You’ve heard the old joke right? When mankind first went into space, the only computers available were used to control the spacecraft. And so, humans needed, you know, pen-and-paper. Unfortunately, pens rely on the downward flow on ink, which in turn relies on gravity, which isn’t a given in space. And so the Americans apparently spent millions on research to develop a pen that would work in space. The Russians, who spent their millions on the spacecraft, used pencils.
The story isn’t true (more here). Regardless, the reason it sticks around in anyone’s head is it matches a lot of real life situations. Simple solutions don’t always get implemented first. Which brings me to the topic on my mind today, Amazon’s Kindle. Not the device, but the ecosystem.
Amazon is basically a retailer. While they’ve probably made a lot of money selling Kindle devices, their real interest is in selling books to people through their store, and redefining the publishing market. The proof’s in the pudding – they now have apps to read Kindle content via PCs, Macs, iPhones, iPads, BlackBerries, with “more reading apps on the way”. And you can buy Kindle books and read them on these devices without ever buying a Kindle. Clearly, the Kindle device itself isn’t central to this ecosystem.
I have to applaud the effort. Especially when they have a device as brilliant as the Kindle, opening up the ecosystem to include more devices is a commendable vision and a fascinating idea. It’s the first time a user can have an entire library of books available at the press of a button or the touch of a screen on so many devices. But, to truly transform that vision into reality, they’d need an Android app, a Palm app, a symbian app, a Chrome OS app, a Linux app… the list goes on. Wouldn’t it just be simple to — make a web app that’s accessible for any net-enabled device?

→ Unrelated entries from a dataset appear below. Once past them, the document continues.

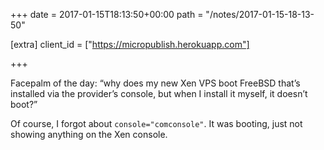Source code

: +++
date = 2017-01-15T18:13:50+00:00
path = "/notes/2017-01-15-18-13-50"

[extra]
client_id = ["https://micropublish.herokuapp.com"]

+++

<p>Facepalm of the day: “why does my new Xen VPS boot FreeBSD that’s installed via the provider’s console, but when I install it myself, it doesn’t boot?”</p>
<p>Of course, I forgot about <code>console=&quot;comconsole&quot;</code>. It was booting, just not showing anything on the Xen console.</p>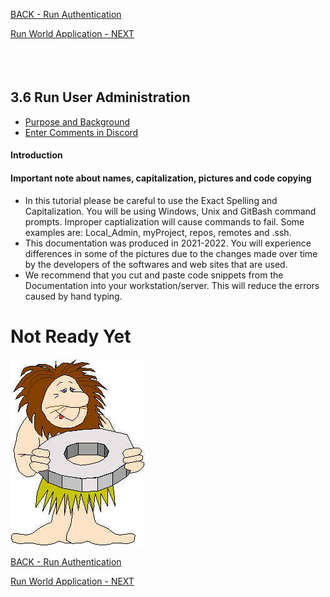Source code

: <!-- ------------------------------------------------------------------------- -->

<div class="page-back">


[BACK - Run Authentication](/FormR/fr0402_Authentication.md)
</div><div class="page-next">

[Run World Application - NEXT](/FormR/fr0404_World-Application.md)
</div><div style="margin-top:35px">&nbsp;</div>

<!-- ------------------------------------------------------------------------- -->


## 3.6 Run User Administration
- [Purpose and Background](../Setup/purposes/pfr0307_Setup-React-Apps-Ubuntu.md)
- [Enter Comments in Discord](https://discord.com/channels/928752444316483585/932678480863305770)

#### Introduction


#### Important note about names, capitalization, pictures and code copying
- In this tutorial please be careful to use the Exact Spelling and Capitalization. You will be using Windows, Unix and GitBash command prompts. Improper captialization will cause commands to fail. Some examples are: Local_Admin, myProject, repos, remotes and .ssh.
- This documentation was produced in 2021-2022. You will experience differences in some of the pictures due to the changes made over time by the developers of the softwares and web sites that are used.
- We recommend that you cut and paste code snippets from the Documentation into your workstation/server. This will reduce the errors caused by hand typing.

# Not Ready Yet

![Not Ready Yet](./images/fr0000-01_not-ready.png "Not Ready Yet")


<!-- ------------------------------------------------------------------------- -->

<div class="page-back">

[BACK - Run Authentication](/FormR/fr0402_Authentication.md)
</div><div class="page-next">

[Run World Application - NEXT](/FormR/fr0404_World-Application.md)
</div>

<!-- ------------------------------------------------------------------------- -->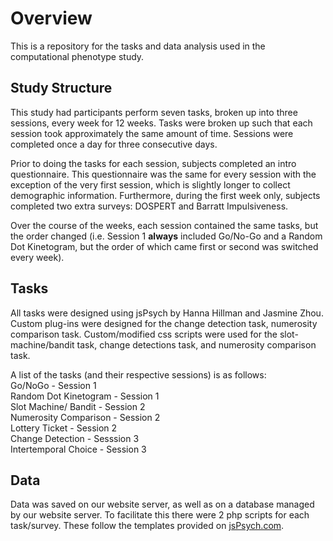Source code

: # Overview

This is a repository for the tasks and data analysis used in the computational phenotype study.


## Study Structure

This study had participants perform seven tasks, broken up into three sessions, every week for 12 weeks.
Tasks were broken up such that each session took approximately the same amount of time.
Sessions were completed once a day for three consecutive days. <br>

Prior to doing the tasks for each session, subjects completed an intro questionnaire.
This questionnaire was the same for every session with the exception of the very first session,
which is slightly longer to collect demographic information.
Furthermore, during the first week only, subjects completed two extra surveys: DOSPERT and Barratt Impulsiveness.

Over the course of the weeks, each session contained the same tasks, but the order changed (i.e. Session 1 **always** included Go/No-Go and a Random Dot Kinetogram, but the order of which came first or second was switched every week).

## Tasks

All tasks were designed using jsPsych by Hanna Hillman and Jasmine Zhou.
Custom plug-ins were designed for the change detection task, numerosity comparison task.
Custom/modified css scripts were used for the slot-machine/bandit task, change detections task, and numerosity comparison task.

A list of the tasks (and their respective sessions) is as follows:<br>
Go/NoGo - Session 1<br>
Random Dot Kinetogram - Session 1<br>
Slot Machine/ Bandit - Session 2<br>
Numerosity Comparison - Session 2<br>
Lottery Ticket - Session 2<br>
Change Detection - Sesssion 3<br>
Intertemporal Choice - Session 3<br>


## Data

Data was saved on our website server, as well as on a database managed by our website server.
To facilitate this there were 2 php scripts for each task/survey. These follow the templates provided on [jsPsych.com](https://www.jspsych.org/overview/data/#storing-data-permanently-in-a-mysql-database).
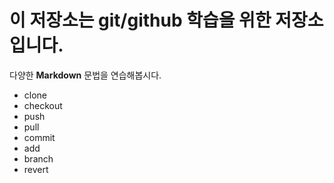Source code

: # 이 저장소는 git/github 학습을 위한 저장소입니다.
다양한 **Markdown** 문법을 연습해봅시다.
- clone
- checkout
- push
- pull
- commit
- add
- branch
- revert
  
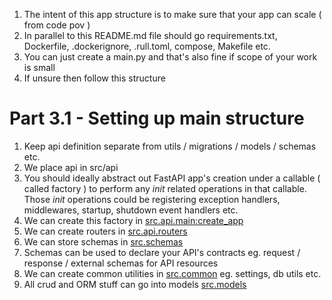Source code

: 1. The intent of this app structure is to make sure that your app can scale ( from code pov )
2. In parallel to this README.md file should go requirements.txt, Dockerfile, .dockerignore, .rull.toml, compose, Makefile etc.
3. You can just create a main.py and that's also fine if scope of your work is small
4. If unsure then follow this structure

# Part 3.1 - Setting up main structure
1. Keep api definition separate from utils / migrations / models / schemas etc.
2. We place api in src/api
3. You should ideally abstract out FastAPI app's creation under a callable ( called factory ) to perform any *init* related operations in that callable. Those *init* operations could be registering exception handlers, middlewares, startup, shutdown event handlers etc.
4. We can create this factory in [src.api.main:create_app](./src/api/main.py#L4)
5. We can create routers in [src.api.routers](./src/api/routers/__init__.py)
6. We can store schemas in [src.schemas](./src/schemas/__init__.py)
7. Schemas can be used to declare your API's contracts eg. request / response / external schemas for API resources
8. We can create common utilities in [src.common](./src/common/__init__.py) eg. settings, db utils etc.
9. All crud and ORM stuff can go into models [src.models](./src/models/__init__.py)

That will go farther, I’d argue, than any other reading-app effort in keeping users with the Kindle platform. Of the phones, you only have so much market penetration; and people just don’t have their computers with them all the time. While it’s probably too much to hope that Amazon or any other retailer will ever convince publishers to remove DRM completely from books, having a web app truly means your Kindle library is as open as possible. Go for it, Amazon.